Journal of Applied Psychology 2005, Vol. 90, No. 3, 431– 441
Copyright 2005 by the American Psychological Association 0021-9010/05/$12.00 DOI: 10.1037/0021-9010.90.3.431
Same Behavior, Different Consequences: Reactions to Men’s and Women’s Altruistic Citizenship Behavior
Madeline E. Heilman and Julie J. Chen
New York University
In 2 experimental studies, the authors hypothesized that the performance of altruistic citizenship behavior in a work setting would enhance the favorability of men’s (but not women’s) evaluations and recommendations, whereas the withholding of altruistic citizenship behavior would diminish the favorability of women’s (but not men’s) evaluations and recommendations. Results supported the authors’ predictions. Together with the results of a 3rd study demonstrating that work-related altruism is thought to be less optional for women than for men, these results suggest that gender-stereotypic prescriptions regarding how men and women should behave result in different evaluative reactions to the same altruistic behavior, depending on the performer’s sex.

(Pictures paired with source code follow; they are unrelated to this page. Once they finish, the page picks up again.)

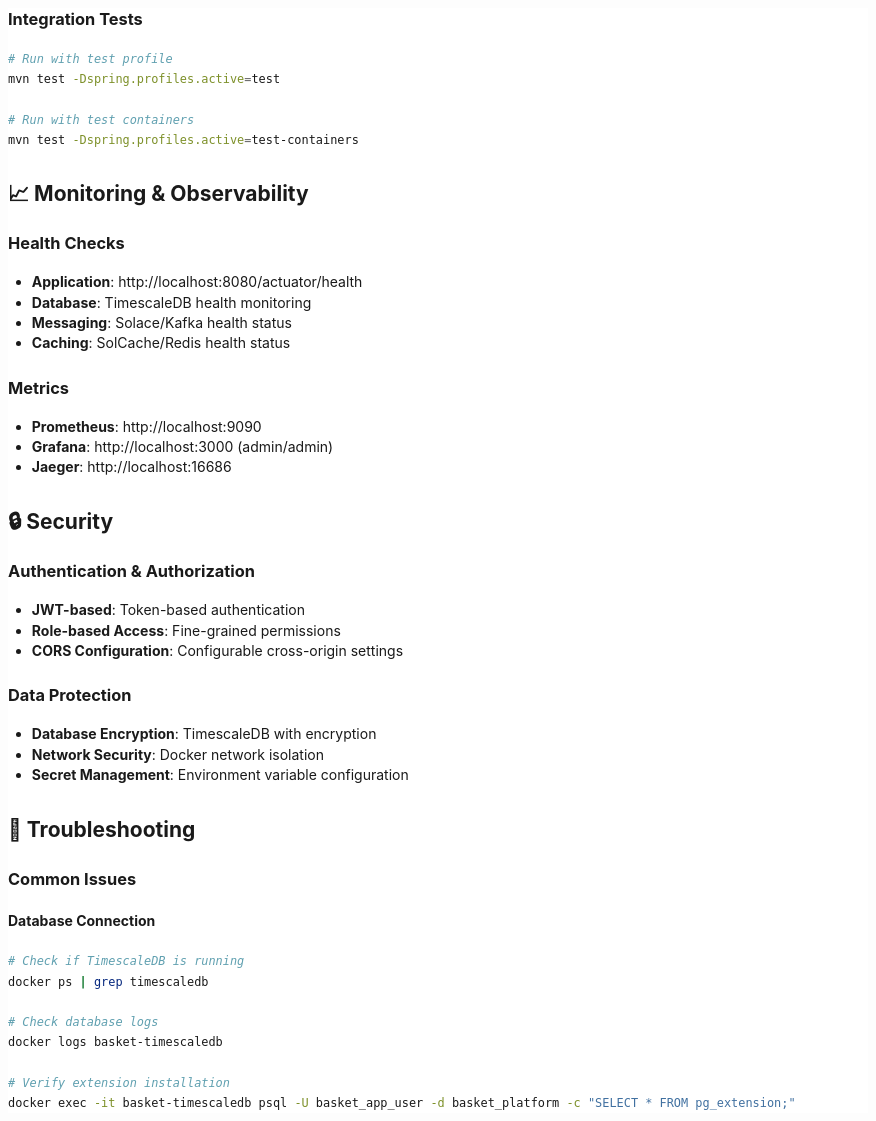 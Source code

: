 ### **Integration Tests**
```bash
# Run with test profile
mvn test -Dspring.profiles.active=test

# Run with test containers
mvn test -Dspring.profiles.active=test-containers
```

## 📈 **Monitoring & Observability**

### **Health Checks**
- **Application**: http://localhost:8080/actuator/health
- **Database**: TimescaleDB health monitoring
- **Messaging**: Solace/Kafka health status
- **Caching**: SolCache/Redis health status

### **Metrics**
- **Prometheus**: http://localhost:9090
- **Grafana**: http://localhost:3000 (admin/admin)
- **Jaeger**: http://localhost:16686

## 🔒 **Security**

### **Authentication & Authorization**
- **JWT-based**: Token-based authentication
- **Role-based Access**: Fine-grained permissions
- **CORS Configuration**: Configurable cross-origin settings

### **Data Protection**
- **Database Encryption**: TimescaleDB with encryption
- **Network Security**: Docker network isolation
- **Secret Management**: Environment variable configuration

## 🚨 **Troubleshooting**

### **Common Issues**

#### **Database Connection**
```bash
# Check if TimescaleDB is running
docker ps | grep timescaledb

# Check database logs
docker logs basket-timescaledb

# Verify extension installation
docker exec -it basket-timescaledb psql -U basket_app_user -d basket_platform -c "SELECT * FROM pg_extension;"
```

Stereotypes about women are prescriptive as well as descriptive. Not only do they specify what women are like, but they also dictate norms about how women should behave (Burgess & Borgida, 1999; Eagly & Karau, 2002; Heilman, 2001). The studies reported here examine how these gender role prescriptions can affect reactions to women as compared with reactions to men in work settings. Our particular focus is on altruistic citizenship behavior. Specifically, we propose that the same act of work-related altruism will prompt different evaluations and recommendations, depending on the sex of the performer. Altruism has been identified as one of several dimensions of organizational citizenship behavior— behavior that involves prosocial activity in the workplace that increases the effective functioning of the organization (Organ, 1988). Organizational citizenship behaviors are not part of an...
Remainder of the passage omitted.